While I was a bit leery to get in the pool to begin with, in the end this was one of the highlights of our visit to Caviar de Neuvic. I’d have regretted not doing it later and now it serves as a funny memory.
By this point we’d worked up an appetite and were more than ready for a caviar tasting. The visit to the farm ends back in the boutique with a tasting of the sturgeon rillettes, caviar butter and the caviar itself. It’s paired with a glass of bubbly and your guide provides instruction on how to properly taste caviar.
Caviar is expensive and it should be savored. You take small amounts on either a mother of pearl spoon or on the back of your hand. Never use a metal spoon as the caviar absorbs the metal flavors.
It’s very rich and meant to be tasted in small amounts. First bring the caviar to your nose to inhale the aromas, much like when you taste wine. Then take a small amount in your mouth. You never chew it, instead using your tongue to roll it around your mouth a bit in order to take in the texture and flavors. After, you can take a sip of champagne to cleanse the palette before taking the next bite.
There’s also a boutique where you can purchase the products that you’ve enjoyed. The unopened caviar has a good shelf life and as long as you can keep it cold, you can transport it home. Caviar de Neuvic has special cold bags that help keep your caviar cold for hours. The jars of rillettes don’t need to be refrigerated until after opened, and make an excellent foodie souvenir to bring home from your trip or gift to family and friends back home.
The Caviar de Neuvic Boutique in Bordeaux
The visit to the Domaine de Neuvic is absolutely worth a spot on your Bordeaux itinerary if you’ve ever been curious about how caviar is farmed or even if you’re a gourmand. But if you just don’t have the time to visit the farm, you can still taste the delicious products of Caviar de Neuvic right here in Bordeaux.
Inaugurated since December 2019, the Caviar de Neuvic – Comptoir Bordeaux is located right in the heart of Bordeaux in the covered Passage Sarget. It’s the first shop located outside of Paris and here you’ll find the flagship products: Caviar Baeri and Caviar Osciètre. In addition, you can purchase the caviar butters, sturgeon rillettes, smoked sturgeon, fleur del sel and even vodka and the wines of partner Château Fourcas Hosten.
Upstairs a small restaurant offers tastings, tapas and small refined plates.
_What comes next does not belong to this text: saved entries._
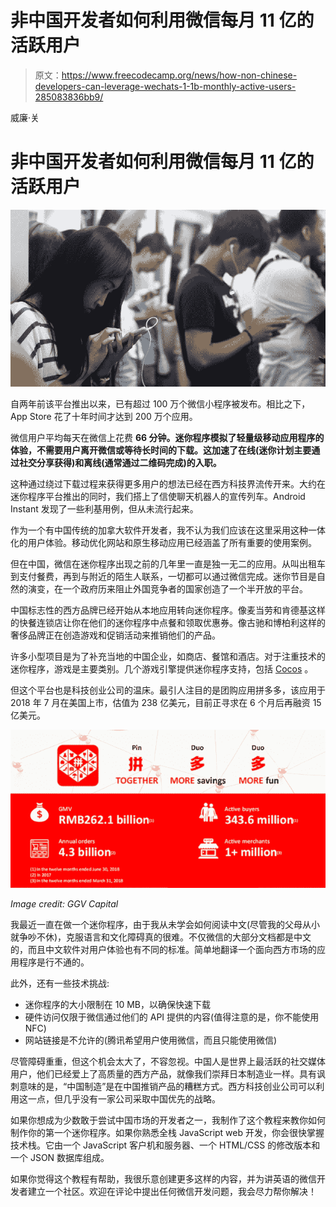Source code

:# 非中国开发者如何利用微信每月 11 亿的活跃用户

> 原文：<https://www.freecodecamp.org/news/how-non-chinese-developers-can-leverage-wechats-1-1b-monthly-active-users-285083836bb9/>

威廉·关

# **非中国开发者如何利用微信每月 11 亿的活跃用户**

![1*-YhMcu5J_3HtuxLOJOJgWg](img/cdca012e6abbd895e77626ae400bf361.png)

自两年前该平台推出以来，已有超过 100 万个微信小程序被发布。相比之下，App Store 花了十年时间才达到 200 万个应用。

微信用户平均每天在微信上花费 **66 分钟。迷你程序模拟了轻量级移动应用程序的体验，不需要用户离开微信或等待长时间的下载。这加速了在线(迷你计划主要通过社交分享获得)和离线(通常通过二维码完成)的入职。**

这种通过绕过下载过程来获得更多用户的想法已经在西方科技界流传开来。大约在迷你程序平台推出的同时，我们搭上了信使聊天机器人的宣传列车。Android Instant 发现了一些利基用例，但从未流行起来。

作为一个有中国传统的加拿大软件开发者，我不认为我们应该在这里采用这种一体化的用户体验。移动优化网站和原生移动应用已经涵盖了所有重要的使用案例。

但在中国，微信在迷你程序出现之前的几年里一直是独一无二的应用。从叫出租车到支付餐费，再到与附近的陌生人联系，一切都可以通过微信完成。迷你节目是自然的演变，在一个政府历来阻止外国竞争者的国家创造了一个半开放的平台。

中国标志性的西方品牌已经开始从本地应用转向迷你程序。像麦当劳和肯德基这样的快餐连锁店让你在他们的迷你程序中点餐和领取优惠券。像古驰和博柏利这样的奢侈品牌正在创造游戏和促销活动来推销他们的产品。

许多小型项目是为了补充当地的中国企业，如商店、餐馆和酒店。对于注重技术的迷你程序，游戏是主要类别。几个游戏引擎提供迷你程序支持，包括 [Cocos](https://docs.cocos.com/creator/manual/en/publish/publish-wechatgame.html) 。

但这个平台也是科技创业公司的温床。最引人注目的是团购应用拼多多，该应用于 2018 年 7 月在美国上市，估值为 238 亿美元，目前正寻求在 6 个月后再融资 15 亿美元。

![1*nzQ2FFx8FyU8Aw05lup4ZQ](img/a8283c1bbeb7968b41d88ec8e95a6277.png)

*Image credit: GGV Capital*

我最近一直在做一个迷你程序，由于我从未学会如何阅读中文(尽管我的父母从小就争吵不休)，克服语言和文化障碍真的很难。不仅微信的大部分文档都是中文的，而且中文软件对用户体验也有不同的标准。简单地翻译一个面向西方市场的应用程序是行不通的。

此外，还有一些技术挑战:

*   迷你程序的大小限制在 10 MB，以确保快速下载
*   硬件访问仅限于微信通过他们的 API 提供的内容(值得注意的是，你不能使用 NFC)
*   网站链接是不允许的(腾讯希望用户使用微信，而且只能使用微信)

尽管障碍重重，但这个机会太大了，不容忽视。中国人是世界上最活跃的社交媒体用户，他们已经爱上了高质量的西方产品，就像我们崇拜日本制造业一样。具有讽刺意味的是，“中国制造”是在中国推销产品的糟糕方式。西方科技创业公司可以利用这一点，但几乎没有一家公司采取中国优先的战略。

如果你想成为少数敢于尝试中国市场的开发者之一，我制作了这个教程来教你如何制作你的第一个迷你程序。如果你熟悉全栈 JavaScript web 开发，你会很快掌握技术栈。它由一个 JavaScript 客户机和服务器、一个 HTML/CSS 的修改版本和一个 JSON 数据库组成。

如果你觉得这个教程有帮助，我很乐意创建更多这样的内容，并为讲英语的微信开发者建立一个社区。欢迎在评论中提出任何微信开发问题，我会尽力帮你解决！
Enjoy a bit of caviar or sturgeon with the excellent wines of Château Fourcas Hosten in a beautiful space right in Bordeaux’s Golden Triangle.
On the menu is a formula with either a starter and main course or main course and dessert, which is well-priced at under €30. The selection of main courses are all created to compliment caviar and generously topped with a dollop of 20g of their signature Baeri caviar.
We can recommend starting with the quartet of sturgeon rillettes on roasts and caviar butter on bellinis. The spaghetti with a lemon cream sauce and parmesan or the croque monsieur on a black vegetable bread made locally in Bordeaux are elevated from simple fare to decadent when topped with the dollop of Baeri caviar.
Finish off a savory meal with something sweet like the classic chocolate mousse or Comptoir Caviar de Neuvic’s dessert of the day.
Caviar de Neuvic – Comptoir Bordeaux, 14 Passage Sarget.
Know Before You Go
It is possible to reach Domaine Caviar de Neuvic by publication transportation. There is the Gare Neuvic Dordogne train station located in Neuvic, and several trains run from Bordeaux to Neuvic Dordogne daily in just 1 hour 10 minutes. It is then about a 15-minute walk to the farm, which is located just over 1 kilometer from the train station.